• _Goal of the exercise_
Copy out each line of the data that includes the string "interface".

[Items from a dataset]

**********

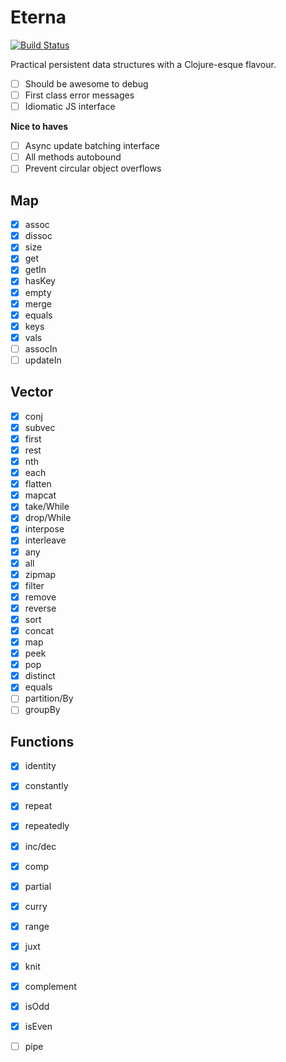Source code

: Eterna
======

[![Build Status](https://travis-ci.org/danprince/aeterna.svg?branch=master)](https://travis-ci.org/danprince/aeterna)

Practical persistent data structures with a Clojure-esque flavour.

 - [ ] Should be awesome to debug
 - [ ] First class error messages
 - [ ] Idiomatic JS interface

__Nice to haves__
- [ ] Async update batching interface
- [ ] All methods autobound
- [ ] Prevent circular object overflows

## Map
 - [x] assoc
 - [x] dissoc
 - [x] size
 - [x] get
 - [x] getIn
 - [x] hasKey
 - [x] empty
 - [x] merge
 - [x] equals
 - [x] keys
 - [x] vals
 - [ ] assocIn
 - [ ] updateIn

## Vector
 - [x] conj
 - [x] subvec
 - [x] first
 - [x] rest
 - [x] nth
 - [x] each
 - [x] flatten
 - [x] mapcat
 - [x] take/While
 - [x] drop/While
 - [x] interpose
 - [x] interleave
 - [x] any
 - [x] all
 - [x] zipmap
 - [x] filter
 - [x] remove
 - [x] reverse
 - [x] sort
 - [x] concat
 - [x] map
 - [x] peek
 - [x] pop
 - [x] distinct
 - [x] equals
 - [ ] partition/By
 - [ ] groupBy

## Functions
 - [x] identity
 - [x] constantly
 - [x] repeat
 - [x] repeatedly
 - [x] inc/dec
 - [x] comp
 - [x] partial
 - [x] curry
 - [x] range
 - [x] juxt
 - [x] knit
 - [x] complement
 - [x] isOdd
 - [x] isEven
 - [ ] pipe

**********

• _Task output_
 - [ ] Idiomatic JS interface
- [ ] Async update batching interface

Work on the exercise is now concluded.